下落合は巨大なミステリーサークルだらけ。(8) [気になる神田川]
上落合は、神田川流域では地表面に大きな正円形がいくつも確認できる、サークルの密集地帯といってもいいだろう。1947年(昭和22)の空襲跡も生々しい、多くの地表面が露出した空中写真を見ると、サークルが確認できるその密度の濃さに驚く。また、地名などからも「西大塚」や「東大塚」、「八幡山」、「月見岡」など、もともとは墳丘に付けられたとおぼしきものも少なくない。上落合から小滝橋を経て、大久保の百人町あたりは、実際に古墳と確認された発掘例も多いので、「百八塚」Click!のメッカだったのかもしれない。
また、上落合地域は古墳遺跡ばかりでなく、古墳時代はもちろん石器時代から近世にかけての集落跡が、まんべんなく確認されているエリアでもある。でも、大名の下屋敷や寺社が多く、敷地や境内に古墳が残りやすかった下戸塚(早稲田界隈)とは異なり、かなり早くから開墾されていたらしく、明治期以降まで残っていた墳丘と思われる塚はそう多くない。本格的とはいえないが、いちおう発掘調査が行われたのは、上落合では改正道路(山手通り)の開通時に崩された「大塚古墳」と、旧・月見岡八幡の境内である八幡(山)のみだった。

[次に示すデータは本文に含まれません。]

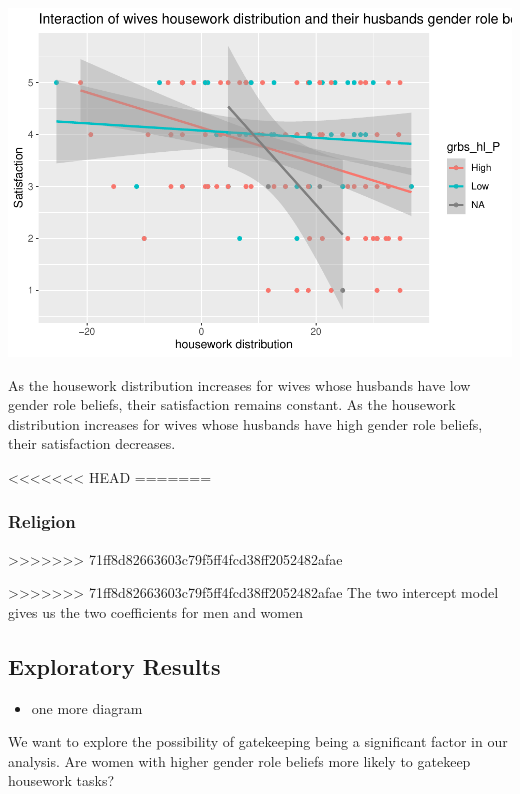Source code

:\documentclass[
  man,floatsintext]{apa6}
\providecommand{\tightlist}{%
  \setlength{\itemsep}{0pt}\setlength{\parskip}{0pt}}
\begin{document}
\includegraphics{results_files/figure-latex/unnamed-chunk-10-1.pdf}

As the housework distribution increases for wives whose husbands have low gender role beliefs, their satisfaction remains constant. As the housework distribution increases for wives whose husbands have high gender role beliefs, their satisfaction decreases.

<<<<<<< HEAD
=======
\hypertarget{religion}{%
\subsubsection{Religion}\label{religion}}
>>>>>>> 71ff8d82663603c79f5ff4fcd38ff2052482afae

>>>>>>> 71ff8d82663603c79f5ff4fcd38ff2052482afae
The two intercept model gives us the two coefficients for men and women

\hypertarget{exploratory-results}{%
\subsection{Exploratory Results}\label{exploratory-results}}

\begin{itemize}
\tightlist
\item
  one more diagram
\end{itemize}

We want to explore the possibility of gatekeeping being a significant factor in our analysis. Are women with higher gender role beliefs more likely to gatekeep housework tasks?


\clearpage
\renewcommand{\listfigurename}{Figure captions}

\clearpage
\renewcommand{\listtablename}{Table captions}
\end{document}
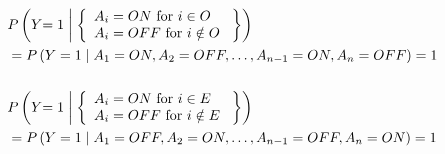 \documentclass{article}
\numberwithin{equation}{section}
\numberwithin{figure}{section}
\numberwithin{table}{section}
\begin{document}
\begin{equation}
\begin{split}
&P\left(Y\mathrm{=1}\mathrel{\left|\vphantom{Y\mathrm{=1} \left\{ \begin{array}{l}
A_i=ON\ \mathrm{for}\ i\in O\  \\ 
A_i=OFF\ \mathrm{for}\ i\notin O\  \end{array}
\right\}}\right.\kern-\nulldelimiterspace}\left\{ \begin{array}{l}
A_i=ON\ \mathrm{for}\ i\in O\  \\ 
A_i=OFF\ \mathrm{for}\ i\notin O\  \end{array}
\right\}\right)\\
&=P\left(Y=1\mathrel{\left|\vphantom{Y=1 A_1=ON,A_2=OFF,\dots ,A_{n-1}=ON,A_n=OFF}\right.\kern-\nulldelimiterspace}A_1=ON,A_2=OFF,\dots ,A_{n-1}=ON,A_n=OFF\right)=1\\
\\
&P\left(Y\mathrm{=1}\mathrel{\left|\vphantom{Y\mathrm{=1} \left\{ \begin{array}{l}
A_i=ON\ \mathrm{for}\ i\in E\  \\ 
A_i=OFF\ \mathrm{for}\ i\notin E\  \end{array}
\right\}}\right.\kern-\nulldelimiterspace}\left\{ \begin{array}{l}
A_i=ON\ \mathrm{for}\ i\in E\  \\ 
A_i=OFF\ \mathrm{for}\ i\notin E\  \end{array}
\right\}\right)\\
&=P\left(Y=1\mathrel{\left|\vphantom{Y=1 A_1=OFF,A_2=ON,\dots ,A_{n-1}=OFF,A_n=ON}\right.\kern-\nulldelimiterspace}A_1=OFF,A_2=ON,\dots ,A_{n-1}=OFF,A_n=ON\right)=1
\end{split}
\label{xor-conditions}
\end{equation} 
\end{document}
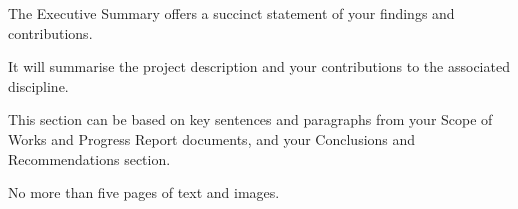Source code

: The Executive Summary offers a succinct statement of your findings and contributions.

It will summarise the project description and your contributions to the associated discipline.  

This section can be based on key sentences and paragraphs from your Scope of Works and Progress Report documents, and your Conclusions and Recommendations section.

No more than five pages of text and images.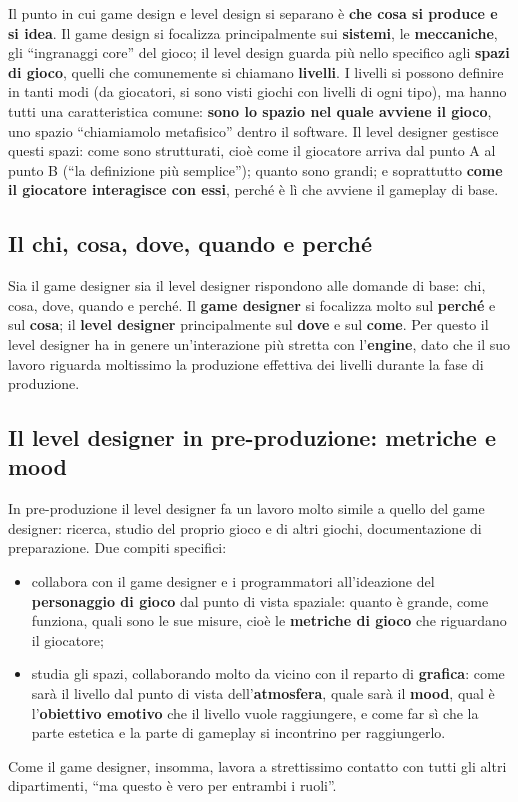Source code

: Il punto in cui game design e level design si separano è \textbf{che cosa si
produce e si idea}. Il game design si focalizza principalmente sui
\textbf{sistemi}, le \textbf{meccaniche}, gli ``ingranaggi core'' del gioco;
il level design guarda più nello specifico agli \textbf{spazi di gioco},
quelli che comunemente si chiamano \textbf{livelli}. I livelli si possono
definire in tanti modi (da giocatori, si sono visti giochi con livelli di
ogni tipo), ma hanno tutti una caratteristica comune: \textbf{sono lo spazio
nel quale avviene il gioco}, uno spazio ``chiamiamolo metafisico'' dentro il
software. Il level designer gestisce questi spazi: come sono strutturati,
cioè come il giocatore arriva dal punto A al punto B (``la definizione più
semplice''); quanto sono grandi; e soprattutto \textbf{come il giocatore
interagisce con essi}, perché è lì che avviene il gameplay di base.

\subsection{Il chi, cosa, dove, quando e perché}

Sia il game designer sia il level designer rispondono alle domande di base:
chi, cosa, dove, quando e perché. Il \textbf{game designer} si focalizza
molto sul \textbf{perché} e sul \textbf{cosa}; il \textbf{level designer}
principalmente sul \textbf{dove} e sul \textbf{come}. Per questo il level
designer ha in genere un'interazione più stretta con l'\textbf{engine}, dato
che il suo lavoro riguarda moltissimo la produzione effettiva dei livelli
durante la fase di produzione.

\subsection{Il level designer in pre-produzione: metriche e mood}

In pre-produzione il level designer fa un lavoro molto simile a quello del
game designer: ricerca, studio del proprio gioco e di altri giochi,
documentazione di preparazione. Due compiti specifici:
\begin{itemize}
  \item collabora con il game designer e i programmatori all'ideazione del
        \textbf{personaggio di gioco} dal punto di vista spaziale: quanto è
        grande, come funziona, quali sono le sue misure, cioè le
        \textbf{metriche di gioco} che riguardano il giocatore;
  \item studia gli spazi, collaborando molto da vicino con il reparto di
        \textbf{grafica}: come sarà il livello dal punto di vista
        dell'\textbf{atmosfera}, quale sarà il \textbf{mood}, qual è
        l'\textbf{obiettivo emotivo} che il livello vuole raggiungere, e
        come far sì che la parte estetica e la parte di gameplay si
        incontrino per raggiungerlo.
\end{itemize}
Come il game designer, insomma, lavora a strettissimo contatto con tutti
gli altri dipartimenti, ``ma questo è vero per entrambi i ruoli''.

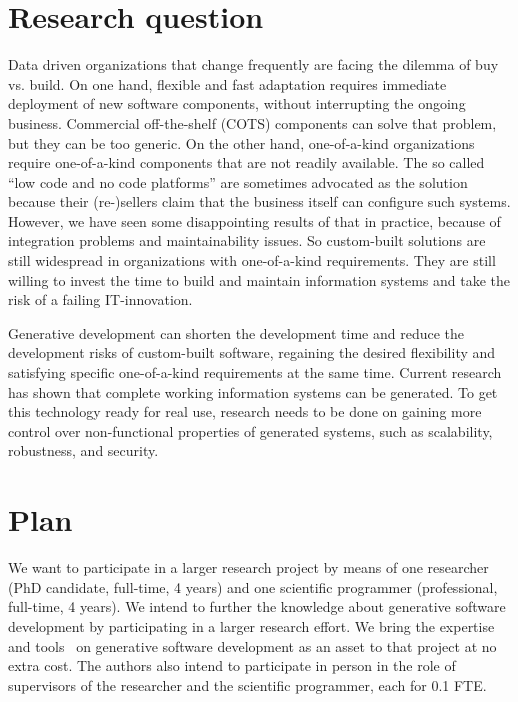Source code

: \documentclass{elsarticle}
\begin{document}
\section{Research question}
\label{sct:Research question}
   Data driven organizations that change frequently are facing the dilemma of buy vs. build.
   On one hand, flexible and fast adaptation requires immediate deployment of new software components, without interrupting the ongoing business.
   Commercial off-the-shelf (COTS) components can solve that problem, but they can be too generic.
   On the other hand, one-of-a-kind organizations require one-of-a-kind components that are not readily available.
   The so called ``low code and no code platforms'' are sometimes advocated as the solution
   because their (re-)sellers claim that the business itself can configure such systems.
   However, we have seen some disappointing results of that in practice, because of integration problems and maintainability issues.
   So custom-built solutions are still widespread in organizations with one-of-a-kind requirements.
   They are still willing to invest the time to build and maintain information systems and take the risk of a failing IT-innovation.
 
   Generative development can shorten the development time and reduce the development risks of custom-built software,
   regaining the desired flexibility and satisfying specific one-of-a-kind requirements at the same time.
   Current research has shown that complete working information systems can be generated.
   To get this technology ready for real use, research needs to be done on gaining more control over non-functional properties of generated systems,
   such as scalability, robustness, and security.

\section{Plan}
   We want to participate in a larger research project by means of one researcher (PhD candidate, full-time, 4 years) and one scientific programmer (professional, full-time, 4 years).
   We intend to further the knowledge about generative software development by participating in a larger research effort.
   We bring the expertise~\cite{JoostenRAMiCS2017,Steenvoorden2022} and tools~\cite{Joosten-JLAMP2018,10.1145/3354166.3354182} on generative software development
   as an asset to that project at no extra cost.
   The authors also intend to participate in person in the role of supervisors of the researcher and the scientific programmer, each for 0.1 FTE.
\end{document}
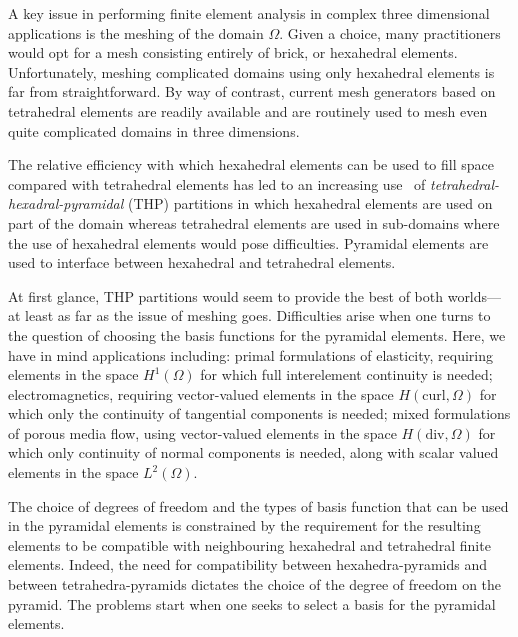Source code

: \documentclass[twoside,reqno,final]{amsart}
\begin{document}
A key issue in performing finite element analysis in complex three dimensional
applications 
is the meshing of the domain $\Omega$. Given a choice, many practitioners would
opt for a mesh consisting entirely of brick, or hexahedral elements.
Unfortunately, meshing complicated domains using only hexahedral elements is
far from straightforward. By way of contrast, current mesh generators based on
tetrahedral elements are readily available and are routinely used to mesh even
quite complicated domains in three dimensions. 

The relative efficiency with which hexahedral elements can be used to fill
space compared with tetrahedral elements has led to an increasing
use~\cite{Baudouin2014,OwenSaigal01}  of \emph{tetrahedral-hexadral-pyramidal}
(THP) partitions in which hexahedral elements are used on part of the domain
whereas tetrahedral elements are used in sub-domains where the use of
hexahedral elements would pose difficulties. Pyramidal elements are used to
interface between hexahedral and tetrahedral elements.

At first glance, THP partitions would seem to provide the best of both
worlds---at least as far as the issue of meshing goes. Difficulties arise when
one turns to the question of choosing the basis functions for the pyramidal
elements. Here, we have in mind applications including: primal formulations of
elasticity, requiring elements in the space $H^1(\Omega)$ for which full
interelement continuity is needed; electromagnetics, requiring vector-valued
elements in the space $H(\mathrm{curl},\Omega)$ for which only the continuity
of tangential components is needed; mixed formulations of porous media flow,
using vector-valued elements in the space $H(\mathrm{div},\Omega)$ for which
only continuity of normal components is needed, along with scalar valued
elements in the space $L^2(\Omega)$. 

The choice of degrees of freedom and the types of basis function that can be
used in the pyramidal elements is constrained by the requirement for the
resulting elements to be compatible with neighbouring hexahedral and
tetrahedral finite elements. Indeed, the need for compatibility between
hexahedra-pyramids and between tetrahedra-pyramids dictates the choice of the
degree of freedom on the pyramid.  The problems start when one seeks to select
a basis for the pyramidal elements. 
\end{document}

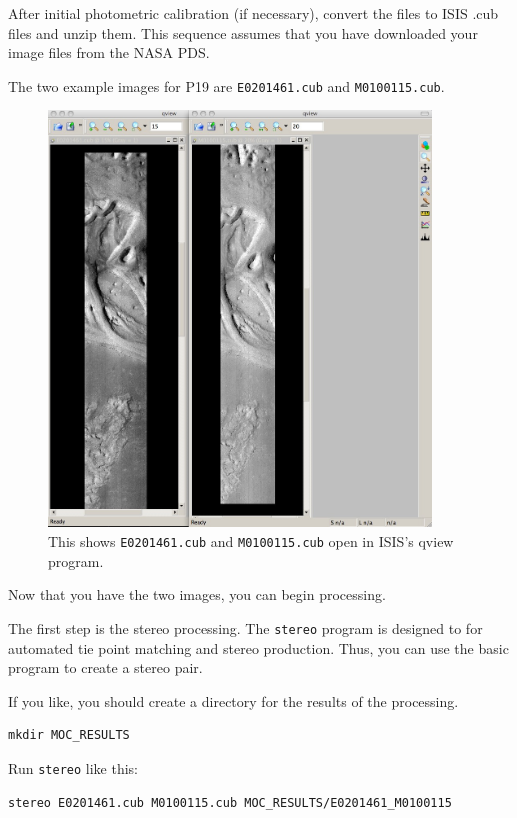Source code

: After initial photometric calibration (if necessary), convert the
files to ISIS .cub files and unzip them. This sequence assumes that
you have downloaded your image files from the NASA PDS.

The two example images for P19 are \texttt{E0201461.cub} and 
\texttt{M0100115.cub}.

\begin{figure}
\begin{center}
\includegraphics[width=4in]{images/p19-images.png}
\caption[P19 images open in qview]{
    \label{p19-images}
    This shows \texttt{E0201461.cub} and \texttt{M0100115.cub} open in
	ISIS's qview program.
    }
\end{center}
\end{figure}

Now that you have the two images, you can begin processing. 

The first step is the stereo processing. The \texttt{stereo} program is
designed to for automated tie point matching and stereo production.
Thus, you can use the basic program to create a stereo pair.

If you like, you should create a directory for the results of the processing. 

\begin{verbatim}
mkdir MOC_RESULTS
\end{verbatim}

Run \texttt{stereo} like this:

\begin{verbatim}
stereo E0201461.cub M0100115.cub MOC_RESULTS/E0201461_M0100115
\end{verbatim}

おそらく、上落合から大久保百人町にかけては、かつて鎌倉期か室町期あたりにかけ「百八塚」と呼ばれた、墳丘が連なる中心地帯だったと思われるのだが、現在は隅々まで宅地化が進んでいて、まったく当時の面影はない。時おり、マンション建設にともなう発掘調査(最近では上落合二丁目遺跡調査)で、古墳時代の遺構が確認されるのみで、古墳に直結する玄室や副葬品が発見される例は少ない。同じ神田川流域でも、早稲田界隈の田畑開墾は江戸期に集中していて、塚を崩して古墳から出土した埋蔵物が庄屋文書の記録として残されたり、近辺の寺院や社へ出土品が奉納されていたりしているが、上落合地域はさらに古くから開墾が進んでいたものか、古墳や出土品の詳細な記録は残されていない。
幸運にも、祠が奉られて聖域化し、開墾されずに残った「大塚古墳」(円墳)と、1962年(昭和37)に道路工事のために移転した月見岡八幡の旧・境内、早大のキャンパス下にあった富塚古墳(前方後円墳/高田富士)とまったく同様に、「上落合富士」が墳丘(円墳)に築かれていた八幡(山)=現・八幡公園一帯のみ、発掘調査が可能だった。
落合第二小学校の校庭を除き、ほとんどの古墳と思われるサークル跡は現在、住宅街の下に埋没してしまっている。江戸期以前から開墾が進んでいたとすれば、塚が崩された際の様子や出土品なども記録に残らず、そのまま打ち棄てられた可能性が高く、いまから発掘してもめぼしい成果は得られないのかもしれない。では、上落合一帯に残ったサークルClick!を観察してみよう。
■写真上:いくつかの塚(円墳)が重なって、早くから聖域化していたとみられる旧・月見岡八幡の境内跡。現在は八幡公園となっている。
■写真下:月見岡八幡の拝殿。背後には、「上落合富士」の山頂にあったと思われる富士の溶岩がいまでも残っている。墳丘は崩されてしまったが、富塚古墳(高田富士)の山頂にあった溶岩が、いまは甘泉園公園脇に積み上げられているのと同じようなケースだ。